Vor ein paar Wochen hast Du mir ein berührendes Bild mit einer Gruppe von kleinen Kindern vor einem Marienbild geschickt und geschrieben, dass die Kinder danken, dass sie unverletzt geblieben sind. Was war geschehen? Wie wirkt sich der Krieg in der Stadt Lemberg, die ja nicht unmittelbar an der Kriegsfront liegt, aus?
Volodymyr Hruza: Es gibt in der Ukraine zur Zeit überhaupt keinen sicheren Ort, an dem man vom Krieg unberührt leben könnte. Die unmittelbare Kriegsfront ist von Lemberg, das im Westen der Ukraine liegt, weit entfernt, aber der Krieg ist trotzdem sehr nahe. In einer Nacht im Juli wurde die Stadt bombardiert und neben anderen Objekten ein Waisenhaus von Raketen getroffen. Das Dach und der Dachboden des Gebäudes wurden beschädigt, und ein paar Tage später brachen Gebäudeteile ein, sodass die Kapelle im Haus zerstört wurde. Ein paar Tage später sind die Betreuerinnen mit den Kindern an die Stelle gegangen und haben in Dankbarkeit ein Gebet gesprochen, weil die Kinder nicht verletzt worden waren. Die Kapelle wurde erst vor ein paar Jahren eingeweiht, im heurigen Frühling hat dort eine große Tauffeier von sechzehn Kindern stattgefunden. Beim Bombentreffer haben wir sehr stark den Schutz der Mutter Gottes gespürt.
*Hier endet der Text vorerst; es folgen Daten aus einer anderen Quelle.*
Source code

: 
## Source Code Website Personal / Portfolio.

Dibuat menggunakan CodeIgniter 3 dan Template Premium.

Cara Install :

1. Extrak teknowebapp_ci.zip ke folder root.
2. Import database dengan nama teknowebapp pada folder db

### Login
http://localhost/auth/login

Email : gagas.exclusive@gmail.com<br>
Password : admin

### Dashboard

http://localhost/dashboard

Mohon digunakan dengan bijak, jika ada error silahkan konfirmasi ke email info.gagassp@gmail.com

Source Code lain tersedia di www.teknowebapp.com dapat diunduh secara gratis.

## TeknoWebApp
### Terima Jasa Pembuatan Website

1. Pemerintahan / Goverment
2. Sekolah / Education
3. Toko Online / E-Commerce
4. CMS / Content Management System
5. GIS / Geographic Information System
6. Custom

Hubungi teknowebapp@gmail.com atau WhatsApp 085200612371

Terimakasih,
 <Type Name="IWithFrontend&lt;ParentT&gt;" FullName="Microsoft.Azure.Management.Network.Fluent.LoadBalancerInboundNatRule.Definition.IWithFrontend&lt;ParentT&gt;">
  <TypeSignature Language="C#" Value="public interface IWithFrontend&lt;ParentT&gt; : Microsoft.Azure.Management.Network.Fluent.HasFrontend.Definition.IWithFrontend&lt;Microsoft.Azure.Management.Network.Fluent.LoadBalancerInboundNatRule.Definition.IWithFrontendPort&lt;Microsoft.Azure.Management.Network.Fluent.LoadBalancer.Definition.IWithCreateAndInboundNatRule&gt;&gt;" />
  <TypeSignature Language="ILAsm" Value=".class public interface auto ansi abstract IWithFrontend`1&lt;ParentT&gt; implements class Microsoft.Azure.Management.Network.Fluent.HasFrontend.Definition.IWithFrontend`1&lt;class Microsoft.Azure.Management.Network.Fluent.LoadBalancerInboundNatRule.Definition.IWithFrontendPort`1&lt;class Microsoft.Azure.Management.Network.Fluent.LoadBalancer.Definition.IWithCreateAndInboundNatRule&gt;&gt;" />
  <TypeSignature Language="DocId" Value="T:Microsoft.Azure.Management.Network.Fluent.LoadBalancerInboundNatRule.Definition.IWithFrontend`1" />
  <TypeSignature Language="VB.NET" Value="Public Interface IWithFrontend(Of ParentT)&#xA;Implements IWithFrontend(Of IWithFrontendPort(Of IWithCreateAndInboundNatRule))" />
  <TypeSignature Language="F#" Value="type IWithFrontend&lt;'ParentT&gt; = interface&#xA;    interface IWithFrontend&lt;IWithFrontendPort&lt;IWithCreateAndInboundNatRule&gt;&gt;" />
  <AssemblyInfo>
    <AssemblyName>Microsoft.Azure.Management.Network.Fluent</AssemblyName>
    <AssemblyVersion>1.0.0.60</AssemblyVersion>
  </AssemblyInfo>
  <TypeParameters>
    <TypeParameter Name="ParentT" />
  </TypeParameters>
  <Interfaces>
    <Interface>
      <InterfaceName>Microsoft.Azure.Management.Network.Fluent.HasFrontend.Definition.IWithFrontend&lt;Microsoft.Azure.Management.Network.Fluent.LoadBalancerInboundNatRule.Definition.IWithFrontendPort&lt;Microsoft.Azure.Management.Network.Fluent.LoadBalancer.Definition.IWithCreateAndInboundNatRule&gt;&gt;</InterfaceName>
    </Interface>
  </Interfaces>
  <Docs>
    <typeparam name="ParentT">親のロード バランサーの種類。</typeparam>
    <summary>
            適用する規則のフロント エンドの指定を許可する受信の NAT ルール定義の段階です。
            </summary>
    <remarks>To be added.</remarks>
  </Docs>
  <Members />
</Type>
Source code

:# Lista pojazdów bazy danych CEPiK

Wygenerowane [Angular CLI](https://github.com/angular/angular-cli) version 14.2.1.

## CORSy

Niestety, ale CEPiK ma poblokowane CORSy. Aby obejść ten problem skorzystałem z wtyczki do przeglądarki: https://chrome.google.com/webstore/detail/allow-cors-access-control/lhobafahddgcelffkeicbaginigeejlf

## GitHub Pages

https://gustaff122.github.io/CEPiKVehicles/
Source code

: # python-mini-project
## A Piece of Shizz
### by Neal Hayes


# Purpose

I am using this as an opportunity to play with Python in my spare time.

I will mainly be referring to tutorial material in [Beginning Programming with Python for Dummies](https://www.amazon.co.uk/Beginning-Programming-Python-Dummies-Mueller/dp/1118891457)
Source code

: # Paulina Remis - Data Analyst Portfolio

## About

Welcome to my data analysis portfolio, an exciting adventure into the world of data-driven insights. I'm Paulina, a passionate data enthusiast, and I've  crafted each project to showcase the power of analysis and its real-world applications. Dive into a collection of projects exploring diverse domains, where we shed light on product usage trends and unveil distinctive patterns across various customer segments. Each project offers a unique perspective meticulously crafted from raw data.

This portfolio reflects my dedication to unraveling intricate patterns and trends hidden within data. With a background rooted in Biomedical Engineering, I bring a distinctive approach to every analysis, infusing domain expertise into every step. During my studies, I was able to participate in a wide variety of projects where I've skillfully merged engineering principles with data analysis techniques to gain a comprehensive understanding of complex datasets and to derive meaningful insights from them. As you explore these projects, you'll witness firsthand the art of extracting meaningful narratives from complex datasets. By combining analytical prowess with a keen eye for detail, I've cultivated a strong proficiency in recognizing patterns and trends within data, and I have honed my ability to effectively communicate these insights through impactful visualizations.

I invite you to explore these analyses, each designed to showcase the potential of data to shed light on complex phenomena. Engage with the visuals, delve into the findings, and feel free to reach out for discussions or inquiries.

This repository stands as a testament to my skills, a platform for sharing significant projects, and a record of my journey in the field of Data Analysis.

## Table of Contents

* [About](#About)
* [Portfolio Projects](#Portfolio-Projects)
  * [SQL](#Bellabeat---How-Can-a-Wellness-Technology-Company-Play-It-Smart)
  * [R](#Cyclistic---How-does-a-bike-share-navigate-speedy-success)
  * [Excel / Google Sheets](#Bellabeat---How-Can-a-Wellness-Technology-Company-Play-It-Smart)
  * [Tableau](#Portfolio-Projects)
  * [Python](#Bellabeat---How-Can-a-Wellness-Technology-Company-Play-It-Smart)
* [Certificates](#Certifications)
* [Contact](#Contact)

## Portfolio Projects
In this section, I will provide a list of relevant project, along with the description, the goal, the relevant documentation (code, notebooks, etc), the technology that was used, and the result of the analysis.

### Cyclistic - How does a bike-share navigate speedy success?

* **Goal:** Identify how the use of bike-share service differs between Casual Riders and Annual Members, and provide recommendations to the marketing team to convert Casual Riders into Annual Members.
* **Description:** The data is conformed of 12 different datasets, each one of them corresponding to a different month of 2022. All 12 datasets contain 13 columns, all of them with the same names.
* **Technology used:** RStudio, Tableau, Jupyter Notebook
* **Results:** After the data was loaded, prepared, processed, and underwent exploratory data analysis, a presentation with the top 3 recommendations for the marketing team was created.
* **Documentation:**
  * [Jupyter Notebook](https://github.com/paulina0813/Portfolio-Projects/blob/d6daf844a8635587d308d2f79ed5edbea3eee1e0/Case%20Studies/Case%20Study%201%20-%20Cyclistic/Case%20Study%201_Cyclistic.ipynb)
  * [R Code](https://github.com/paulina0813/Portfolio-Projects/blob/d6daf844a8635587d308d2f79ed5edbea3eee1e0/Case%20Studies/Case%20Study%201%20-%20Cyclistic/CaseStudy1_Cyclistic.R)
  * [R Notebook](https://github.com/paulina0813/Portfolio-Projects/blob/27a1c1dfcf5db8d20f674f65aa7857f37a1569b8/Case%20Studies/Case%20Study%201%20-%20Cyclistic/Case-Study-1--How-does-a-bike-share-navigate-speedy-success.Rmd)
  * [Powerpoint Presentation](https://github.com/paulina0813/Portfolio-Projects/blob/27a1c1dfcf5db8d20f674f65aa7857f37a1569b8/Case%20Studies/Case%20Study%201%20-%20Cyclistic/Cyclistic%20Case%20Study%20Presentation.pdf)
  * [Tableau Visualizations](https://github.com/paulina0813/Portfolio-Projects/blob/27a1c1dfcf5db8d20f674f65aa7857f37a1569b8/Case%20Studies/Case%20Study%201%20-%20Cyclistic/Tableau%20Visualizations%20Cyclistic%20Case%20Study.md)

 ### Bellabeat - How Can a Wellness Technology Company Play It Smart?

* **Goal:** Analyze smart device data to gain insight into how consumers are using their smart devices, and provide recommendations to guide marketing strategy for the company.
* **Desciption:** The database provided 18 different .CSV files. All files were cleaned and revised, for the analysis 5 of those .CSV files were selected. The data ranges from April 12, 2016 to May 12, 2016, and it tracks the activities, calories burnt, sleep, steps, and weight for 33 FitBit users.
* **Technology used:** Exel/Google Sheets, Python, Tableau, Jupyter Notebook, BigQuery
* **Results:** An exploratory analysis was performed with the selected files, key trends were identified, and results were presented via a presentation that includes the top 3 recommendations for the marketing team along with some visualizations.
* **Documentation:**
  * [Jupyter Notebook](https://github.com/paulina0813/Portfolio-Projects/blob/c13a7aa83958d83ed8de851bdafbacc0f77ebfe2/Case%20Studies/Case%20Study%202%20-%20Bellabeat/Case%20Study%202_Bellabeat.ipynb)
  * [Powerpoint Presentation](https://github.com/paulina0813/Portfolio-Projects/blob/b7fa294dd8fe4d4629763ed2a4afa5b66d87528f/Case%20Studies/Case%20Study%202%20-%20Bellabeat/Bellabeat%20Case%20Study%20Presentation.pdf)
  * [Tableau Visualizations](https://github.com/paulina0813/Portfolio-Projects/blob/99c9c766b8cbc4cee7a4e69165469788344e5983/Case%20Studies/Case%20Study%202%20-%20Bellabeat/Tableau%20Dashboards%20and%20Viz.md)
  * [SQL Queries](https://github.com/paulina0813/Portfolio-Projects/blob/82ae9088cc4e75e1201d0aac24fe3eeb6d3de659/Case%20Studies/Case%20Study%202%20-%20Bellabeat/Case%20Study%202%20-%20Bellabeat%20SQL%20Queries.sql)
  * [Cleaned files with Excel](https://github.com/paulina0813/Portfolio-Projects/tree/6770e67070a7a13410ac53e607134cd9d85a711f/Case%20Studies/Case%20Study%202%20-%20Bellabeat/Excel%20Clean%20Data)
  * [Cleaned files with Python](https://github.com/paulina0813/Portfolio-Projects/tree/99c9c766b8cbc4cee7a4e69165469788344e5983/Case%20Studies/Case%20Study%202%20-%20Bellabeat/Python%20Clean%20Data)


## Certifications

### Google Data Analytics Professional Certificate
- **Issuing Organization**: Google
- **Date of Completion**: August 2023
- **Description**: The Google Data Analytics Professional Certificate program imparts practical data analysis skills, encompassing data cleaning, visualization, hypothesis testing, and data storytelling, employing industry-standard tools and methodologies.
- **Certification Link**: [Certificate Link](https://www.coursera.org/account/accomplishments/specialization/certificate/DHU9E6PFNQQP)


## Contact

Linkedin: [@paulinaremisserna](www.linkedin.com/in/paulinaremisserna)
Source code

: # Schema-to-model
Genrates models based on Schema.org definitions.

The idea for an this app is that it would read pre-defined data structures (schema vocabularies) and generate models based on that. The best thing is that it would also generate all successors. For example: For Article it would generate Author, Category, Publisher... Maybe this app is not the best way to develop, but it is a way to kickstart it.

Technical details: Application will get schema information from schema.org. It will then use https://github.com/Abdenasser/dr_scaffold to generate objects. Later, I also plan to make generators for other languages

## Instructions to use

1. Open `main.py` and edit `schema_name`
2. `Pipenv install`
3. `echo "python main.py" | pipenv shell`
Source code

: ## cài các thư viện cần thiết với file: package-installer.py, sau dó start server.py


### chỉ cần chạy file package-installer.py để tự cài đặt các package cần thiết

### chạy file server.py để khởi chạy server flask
Wie ist zur Zeit die Lage in Lemberg?
Ruhig und zugleich auch sehr angespannt. Besonders angespannt wird die Situation immer dann, wenn es Raketenalarm gibt, und das kommt immer wieder vor. Man weiß ja nie, wo die Raketen einschlagen. Im Prinzip ist das überall möglich. Besonders dramatisch ist es, wenn in der Nacht die Sirenen ertönen. Die russischen Angriffe auf zivile Ziele sind eine Methode, um die Menschen auszulaugen und zu erschöpfen. Andererseits haben wir jetzt gerade Sommer, alles ist wunderbar grün, die Sonne scheint, es ist warm, die Menschen sind draußen und gehen spazieren. So ein Stück Normalität im Leben ist auch psychologisch sehr wichtig, um sich vom Dauerstress durch den Krieg zu erholen. Auch das kulturelle Leben kann stattfinden.

Wir sind als Volk insgesamt traumatisiert und verletzt.

Hat sich das kirchliche Leben in eurern Diözese seit Kriegsbeginn verändert?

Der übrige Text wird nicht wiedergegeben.